Applied Micro Palaentology ebook is available to be downloaded here now.
- Title: Applied Micro Palaentology
- Author: David Graham Jenkins
- Publisher: Springer
- Pages: 274
According to Daniel J. Jones in his Introduction to Microfossils in 1956, micropalaeontology became an applied science in 1877 “when the age of the strata in a water well near Vienna, Austria, was determined as Middle Miocene by the use of Foraminifera”. The real impetus into research and applied micropalaeontology came during the 1920s in the United States of America when microfossils were used to determine the age of drill cuttings in the oil industry. Major oil companies established their own micropalaeontological laboratories but from early on,
independent consultant firms were also set up to examine micro palaeontological samples.
Micropalaeontology has not only established biostratigraphic frameworks for oil producing basins all over the world but it has also made major advances in our understanding of palaeoenvironments associated with both source and reservoir rocks. Micropalaeontology has also become a useful aid to engineering and https://telegram.me/Geologybooks economic geology.
As a micropalaeontologist who has worked both for a major oil company and as a consultant, I have selected seven case studies to illustrate the modern use of microfossils. The basis of palaeoecology is the study of modern taxa in known environments. The first chapter by Simon Houghton is a study of Recent coccolith sedimentation patterns and transport in the North Sea: these data could be used in evaluating Cenozoic marginal and continental shelf areas. Ostracods are also very good palaeoenvironmental indicators and Michael Keen provides examples from the Tertiary and Early Cretaceous, in Chapter 2.

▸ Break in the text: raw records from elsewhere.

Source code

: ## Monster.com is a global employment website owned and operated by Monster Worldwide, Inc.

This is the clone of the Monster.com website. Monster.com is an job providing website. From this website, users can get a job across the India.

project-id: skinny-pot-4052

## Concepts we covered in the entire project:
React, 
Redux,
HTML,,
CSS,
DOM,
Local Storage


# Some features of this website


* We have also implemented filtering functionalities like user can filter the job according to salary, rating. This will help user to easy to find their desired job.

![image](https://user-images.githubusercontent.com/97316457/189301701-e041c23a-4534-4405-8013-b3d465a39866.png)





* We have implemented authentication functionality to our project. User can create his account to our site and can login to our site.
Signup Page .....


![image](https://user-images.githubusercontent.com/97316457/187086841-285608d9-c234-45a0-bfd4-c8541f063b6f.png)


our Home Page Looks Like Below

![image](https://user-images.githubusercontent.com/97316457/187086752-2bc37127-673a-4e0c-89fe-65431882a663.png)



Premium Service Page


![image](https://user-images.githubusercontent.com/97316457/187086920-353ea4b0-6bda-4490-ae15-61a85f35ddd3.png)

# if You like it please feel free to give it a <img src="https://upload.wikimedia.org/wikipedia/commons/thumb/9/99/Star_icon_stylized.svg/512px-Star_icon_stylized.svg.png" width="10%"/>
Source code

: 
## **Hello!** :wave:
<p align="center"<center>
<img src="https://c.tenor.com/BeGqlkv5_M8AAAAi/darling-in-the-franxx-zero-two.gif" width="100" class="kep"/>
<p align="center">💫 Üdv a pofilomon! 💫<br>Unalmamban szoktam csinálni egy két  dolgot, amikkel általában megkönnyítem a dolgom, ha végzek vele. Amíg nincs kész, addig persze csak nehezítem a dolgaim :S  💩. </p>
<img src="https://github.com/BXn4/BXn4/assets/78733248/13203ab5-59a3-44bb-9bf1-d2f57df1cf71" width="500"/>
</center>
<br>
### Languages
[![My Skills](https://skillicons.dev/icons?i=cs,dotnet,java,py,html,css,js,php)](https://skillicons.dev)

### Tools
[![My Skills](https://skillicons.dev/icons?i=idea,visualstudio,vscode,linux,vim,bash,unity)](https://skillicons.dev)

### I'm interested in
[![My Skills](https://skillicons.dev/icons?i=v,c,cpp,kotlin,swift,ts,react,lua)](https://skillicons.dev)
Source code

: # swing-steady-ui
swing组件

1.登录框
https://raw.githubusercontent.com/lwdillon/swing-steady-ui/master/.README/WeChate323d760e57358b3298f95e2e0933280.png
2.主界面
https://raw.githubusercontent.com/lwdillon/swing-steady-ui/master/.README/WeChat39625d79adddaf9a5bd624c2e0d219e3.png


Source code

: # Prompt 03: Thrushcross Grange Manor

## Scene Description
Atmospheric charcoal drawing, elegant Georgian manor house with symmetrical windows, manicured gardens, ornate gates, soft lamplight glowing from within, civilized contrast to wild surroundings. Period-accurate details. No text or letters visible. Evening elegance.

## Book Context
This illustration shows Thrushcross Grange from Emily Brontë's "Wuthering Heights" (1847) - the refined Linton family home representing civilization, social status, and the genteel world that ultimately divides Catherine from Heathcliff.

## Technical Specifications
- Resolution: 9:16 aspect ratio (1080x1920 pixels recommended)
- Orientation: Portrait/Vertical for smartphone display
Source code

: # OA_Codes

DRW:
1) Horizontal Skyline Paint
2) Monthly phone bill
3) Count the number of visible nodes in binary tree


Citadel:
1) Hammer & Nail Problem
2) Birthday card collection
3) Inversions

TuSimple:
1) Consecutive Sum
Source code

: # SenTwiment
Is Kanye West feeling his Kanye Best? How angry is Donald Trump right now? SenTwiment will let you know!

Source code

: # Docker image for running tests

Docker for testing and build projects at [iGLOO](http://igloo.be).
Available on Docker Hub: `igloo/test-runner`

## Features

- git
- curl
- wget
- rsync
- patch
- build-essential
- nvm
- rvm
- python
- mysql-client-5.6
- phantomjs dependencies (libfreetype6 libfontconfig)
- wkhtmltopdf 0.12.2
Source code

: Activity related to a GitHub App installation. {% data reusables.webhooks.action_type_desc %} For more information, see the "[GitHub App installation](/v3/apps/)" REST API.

Offshore biogenic gas seeps provide clues about petroleum reservoirs, and Robert Jones describes a study of benthonic foraminifera associated with such a seep in the North Sea in Chapter 3. Philip Copestake then describes the application of micropalaeontology in the search for hydrocarbons in the North Sea Basin in Chapter 4. This is followed by Richard Tyson’s description of palynofacies analysis of total kerogen and palynomorph assemblages in order to determine depositional environments and hydrocarbon source rock potential. In Chapter 6 Robert Jones and his ten colleagues interpret the sequence stratigraphy of the Early Cretaceous Barrow Group of the North-West Shelf, Australia, using palaeontological and sedimentological data. Finally, Malcolm Hart provides examples of the application of micropalaeontology to both
engineering and economic geology, including the Channel Tunnel site investigation, in Chapter 7.